As empresas actualmente enfrentam desafios com a crescente tendência de colocar os dados em serviços de cloud computing. A contratação da infra-estrutura como um serviço (como os serviços de cloud computing) é comparável à contratação de serviços de outsourcing. Existe um conjunto de preocupações que devem ser endereçadas e garantidas, nomeadamente as relativas à segurança da informação. Estas preocupações são novas e devem ser enunciadas por profissionais de segurança independentes do fornecedor do serviço. É preciso ponderar e salvaguardar questões legais (localização dos dados fisicos, por exemplo), bem como questões técnicas (quem tem acesso aos dados, de onde, onde começam e onde terminam as responsabilidades dos fornecedores de serviços, que downtime está previsto nos SLAs, quais as cláusulas de salvaguarda, etc.).

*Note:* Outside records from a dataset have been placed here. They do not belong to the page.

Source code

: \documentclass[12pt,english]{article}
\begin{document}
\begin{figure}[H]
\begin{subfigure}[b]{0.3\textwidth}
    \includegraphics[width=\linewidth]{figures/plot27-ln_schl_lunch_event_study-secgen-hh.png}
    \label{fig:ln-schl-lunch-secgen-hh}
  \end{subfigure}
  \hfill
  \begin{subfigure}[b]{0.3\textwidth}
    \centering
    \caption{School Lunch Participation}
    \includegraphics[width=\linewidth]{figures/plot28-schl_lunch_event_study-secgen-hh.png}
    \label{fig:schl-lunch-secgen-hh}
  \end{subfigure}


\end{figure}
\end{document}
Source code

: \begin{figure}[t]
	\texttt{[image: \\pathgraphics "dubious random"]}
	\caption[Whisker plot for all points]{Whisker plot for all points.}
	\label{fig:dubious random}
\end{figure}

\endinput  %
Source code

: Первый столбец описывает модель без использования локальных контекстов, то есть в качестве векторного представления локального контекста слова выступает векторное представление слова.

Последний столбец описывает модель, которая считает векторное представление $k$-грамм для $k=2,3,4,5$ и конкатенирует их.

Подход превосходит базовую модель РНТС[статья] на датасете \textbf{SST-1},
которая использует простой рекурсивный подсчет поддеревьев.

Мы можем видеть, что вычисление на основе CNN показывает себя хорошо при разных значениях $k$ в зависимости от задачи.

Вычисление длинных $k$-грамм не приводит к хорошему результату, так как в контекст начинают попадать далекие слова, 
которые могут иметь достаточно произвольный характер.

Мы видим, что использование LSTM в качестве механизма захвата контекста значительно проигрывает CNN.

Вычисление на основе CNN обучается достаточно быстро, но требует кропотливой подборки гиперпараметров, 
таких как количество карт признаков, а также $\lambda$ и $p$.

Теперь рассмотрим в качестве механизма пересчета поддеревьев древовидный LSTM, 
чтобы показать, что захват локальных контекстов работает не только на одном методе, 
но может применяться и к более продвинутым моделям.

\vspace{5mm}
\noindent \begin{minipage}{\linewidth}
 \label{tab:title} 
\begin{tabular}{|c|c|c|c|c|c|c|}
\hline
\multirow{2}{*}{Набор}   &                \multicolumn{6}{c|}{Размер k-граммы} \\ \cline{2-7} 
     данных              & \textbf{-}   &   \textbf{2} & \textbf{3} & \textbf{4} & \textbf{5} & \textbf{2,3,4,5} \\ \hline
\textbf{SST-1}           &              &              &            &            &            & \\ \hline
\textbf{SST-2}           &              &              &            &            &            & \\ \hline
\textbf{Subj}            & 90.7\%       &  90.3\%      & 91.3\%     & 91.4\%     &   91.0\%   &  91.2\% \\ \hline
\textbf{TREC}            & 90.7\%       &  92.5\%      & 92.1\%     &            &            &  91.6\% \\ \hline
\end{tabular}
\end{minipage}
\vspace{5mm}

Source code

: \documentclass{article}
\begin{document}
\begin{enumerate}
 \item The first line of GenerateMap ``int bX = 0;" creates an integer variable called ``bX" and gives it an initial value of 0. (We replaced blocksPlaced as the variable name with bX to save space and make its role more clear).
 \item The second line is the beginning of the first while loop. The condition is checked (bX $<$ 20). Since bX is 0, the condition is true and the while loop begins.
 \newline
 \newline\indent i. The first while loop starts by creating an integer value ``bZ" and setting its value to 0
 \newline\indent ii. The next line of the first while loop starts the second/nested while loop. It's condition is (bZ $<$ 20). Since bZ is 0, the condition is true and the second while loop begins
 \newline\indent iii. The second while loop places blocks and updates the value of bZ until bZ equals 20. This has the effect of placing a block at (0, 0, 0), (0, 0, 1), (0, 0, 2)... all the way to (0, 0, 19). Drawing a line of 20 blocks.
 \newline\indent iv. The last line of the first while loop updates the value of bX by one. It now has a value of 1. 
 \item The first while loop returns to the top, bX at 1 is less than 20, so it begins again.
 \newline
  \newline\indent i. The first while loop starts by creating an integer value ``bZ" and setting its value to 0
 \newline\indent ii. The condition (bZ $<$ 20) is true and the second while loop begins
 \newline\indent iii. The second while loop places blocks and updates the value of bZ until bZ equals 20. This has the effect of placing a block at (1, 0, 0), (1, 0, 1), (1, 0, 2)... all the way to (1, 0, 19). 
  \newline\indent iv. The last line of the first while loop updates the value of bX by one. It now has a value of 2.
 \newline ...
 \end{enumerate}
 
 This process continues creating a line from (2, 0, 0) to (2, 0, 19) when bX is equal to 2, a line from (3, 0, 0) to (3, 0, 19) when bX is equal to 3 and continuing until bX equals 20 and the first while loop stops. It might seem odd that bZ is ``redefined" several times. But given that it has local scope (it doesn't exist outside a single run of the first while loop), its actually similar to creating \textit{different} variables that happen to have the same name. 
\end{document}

As ameaças que podem ser configuradas como ciberguerra têm sido cada vez mais referidas face a recentes problemas como o Stuxnet e o recente ataque à bolsa de emissões de carbono da Europa. Este é um cenário que os países e as empresas têm de contemplar a curto prazo. As grandes potências preparam-se cada vez mais para adoptar este tipo de guerra (económica, invisível, remota, desmaterializada, sem perda humana do lado atacante) em detrimento da guerra convencional. Portugal e em geral a Europa não podem ficar parados e devem preparar-se nesse sentido. Uma das formas é aumentar a independência relativamente a infra-estruturas básicas (por exemplo, não usar serviços cloud externos para serviços de infra-estruturas críticas) e sistematicamente avaliar o grau de resiliência dos meios.
O grande desafio para as empresas prende-se com a necessidade de elaborar uma transição para um paradigma em que perdem controlo operacional sobre a sua infra-estrutura de IT (cloud computing), restando-lhes salvaguardarem a sua operação através de acordos com os seus vários fornecedores e pela contínua supervisão, auditoria e implementação de gestão de processos a montante, dentro da própria organização.